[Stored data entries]
┌──
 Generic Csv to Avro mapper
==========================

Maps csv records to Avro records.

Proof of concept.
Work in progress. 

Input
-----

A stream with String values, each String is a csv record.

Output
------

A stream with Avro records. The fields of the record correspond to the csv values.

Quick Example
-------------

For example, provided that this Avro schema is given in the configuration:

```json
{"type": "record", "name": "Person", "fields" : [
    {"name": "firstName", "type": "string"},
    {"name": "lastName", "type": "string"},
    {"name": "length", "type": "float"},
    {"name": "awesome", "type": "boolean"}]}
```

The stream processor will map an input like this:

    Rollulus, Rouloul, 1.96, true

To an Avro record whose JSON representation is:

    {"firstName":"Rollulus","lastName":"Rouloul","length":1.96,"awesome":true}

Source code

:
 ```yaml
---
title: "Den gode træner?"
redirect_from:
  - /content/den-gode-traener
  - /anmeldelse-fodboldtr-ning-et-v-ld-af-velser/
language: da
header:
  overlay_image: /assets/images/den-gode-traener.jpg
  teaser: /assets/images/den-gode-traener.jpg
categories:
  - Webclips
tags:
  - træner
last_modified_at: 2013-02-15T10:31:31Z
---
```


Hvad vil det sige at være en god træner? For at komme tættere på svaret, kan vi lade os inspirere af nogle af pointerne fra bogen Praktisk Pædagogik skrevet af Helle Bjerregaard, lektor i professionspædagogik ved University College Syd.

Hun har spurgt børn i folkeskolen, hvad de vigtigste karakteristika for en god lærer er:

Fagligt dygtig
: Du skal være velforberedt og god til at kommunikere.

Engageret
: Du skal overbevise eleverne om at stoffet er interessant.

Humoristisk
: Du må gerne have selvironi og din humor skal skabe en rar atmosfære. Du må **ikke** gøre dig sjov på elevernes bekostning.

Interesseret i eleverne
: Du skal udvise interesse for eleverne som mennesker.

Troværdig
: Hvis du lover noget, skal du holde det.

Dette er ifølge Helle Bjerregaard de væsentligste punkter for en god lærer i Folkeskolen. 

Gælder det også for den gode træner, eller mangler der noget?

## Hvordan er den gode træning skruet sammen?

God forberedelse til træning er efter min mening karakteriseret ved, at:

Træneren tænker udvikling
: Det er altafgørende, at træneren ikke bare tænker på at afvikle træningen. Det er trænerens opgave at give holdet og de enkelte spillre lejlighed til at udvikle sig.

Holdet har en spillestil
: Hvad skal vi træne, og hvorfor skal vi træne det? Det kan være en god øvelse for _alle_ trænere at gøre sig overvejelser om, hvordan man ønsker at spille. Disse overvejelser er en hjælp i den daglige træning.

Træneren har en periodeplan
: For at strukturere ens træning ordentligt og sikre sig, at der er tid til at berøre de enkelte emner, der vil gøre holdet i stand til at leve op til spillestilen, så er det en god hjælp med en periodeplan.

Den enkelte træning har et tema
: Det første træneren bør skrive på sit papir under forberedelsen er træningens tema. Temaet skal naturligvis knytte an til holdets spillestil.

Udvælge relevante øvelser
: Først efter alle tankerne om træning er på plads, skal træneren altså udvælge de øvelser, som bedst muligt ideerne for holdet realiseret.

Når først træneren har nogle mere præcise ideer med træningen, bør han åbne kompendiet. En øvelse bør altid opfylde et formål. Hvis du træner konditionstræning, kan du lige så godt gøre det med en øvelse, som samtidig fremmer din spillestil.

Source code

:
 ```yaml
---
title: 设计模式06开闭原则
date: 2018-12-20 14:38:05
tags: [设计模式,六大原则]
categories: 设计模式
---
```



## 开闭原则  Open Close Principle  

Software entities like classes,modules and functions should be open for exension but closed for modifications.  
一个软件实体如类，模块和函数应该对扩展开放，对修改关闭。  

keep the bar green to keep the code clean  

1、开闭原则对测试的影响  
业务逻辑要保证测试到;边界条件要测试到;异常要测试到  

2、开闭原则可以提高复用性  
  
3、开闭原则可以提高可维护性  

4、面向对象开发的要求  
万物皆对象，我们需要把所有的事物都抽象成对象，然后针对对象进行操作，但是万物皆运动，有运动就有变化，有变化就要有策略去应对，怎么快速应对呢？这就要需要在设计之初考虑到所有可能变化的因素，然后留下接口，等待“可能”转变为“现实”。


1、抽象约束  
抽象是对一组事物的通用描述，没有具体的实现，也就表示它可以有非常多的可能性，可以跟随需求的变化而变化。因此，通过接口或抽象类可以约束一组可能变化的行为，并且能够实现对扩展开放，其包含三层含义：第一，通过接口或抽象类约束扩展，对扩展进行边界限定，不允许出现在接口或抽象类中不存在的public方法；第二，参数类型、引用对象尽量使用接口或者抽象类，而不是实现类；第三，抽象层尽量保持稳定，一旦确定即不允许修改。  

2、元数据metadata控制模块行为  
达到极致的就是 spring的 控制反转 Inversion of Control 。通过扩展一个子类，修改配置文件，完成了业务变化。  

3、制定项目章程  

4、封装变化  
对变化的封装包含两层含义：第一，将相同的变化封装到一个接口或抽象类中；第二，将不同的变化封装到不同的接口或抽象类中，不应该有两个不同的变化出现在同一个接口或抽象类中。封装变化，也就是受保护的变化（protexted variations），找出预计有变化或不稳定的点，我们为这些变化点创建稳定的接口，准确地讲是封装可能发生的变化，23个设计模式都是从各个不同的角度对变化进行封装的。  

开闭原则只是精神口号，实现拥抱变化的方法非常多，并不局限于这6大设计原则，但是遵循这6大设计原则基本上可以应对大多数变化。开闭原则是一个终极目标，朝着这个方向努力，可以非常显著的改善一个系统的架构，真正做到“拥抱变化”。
└──
Exercise details:
Only the lines above that include the word "type" belong in the answer; copy each one.

Response to this exercise:
{"type": "record", "name": "Person", "fields" : [
    {"name": "firstName", "type": "string"},
    {"name": "lastName", "type": "string"},
    {"name": "length", "type": "float"},
    {"name": "awesome", "type": "boolean"}]}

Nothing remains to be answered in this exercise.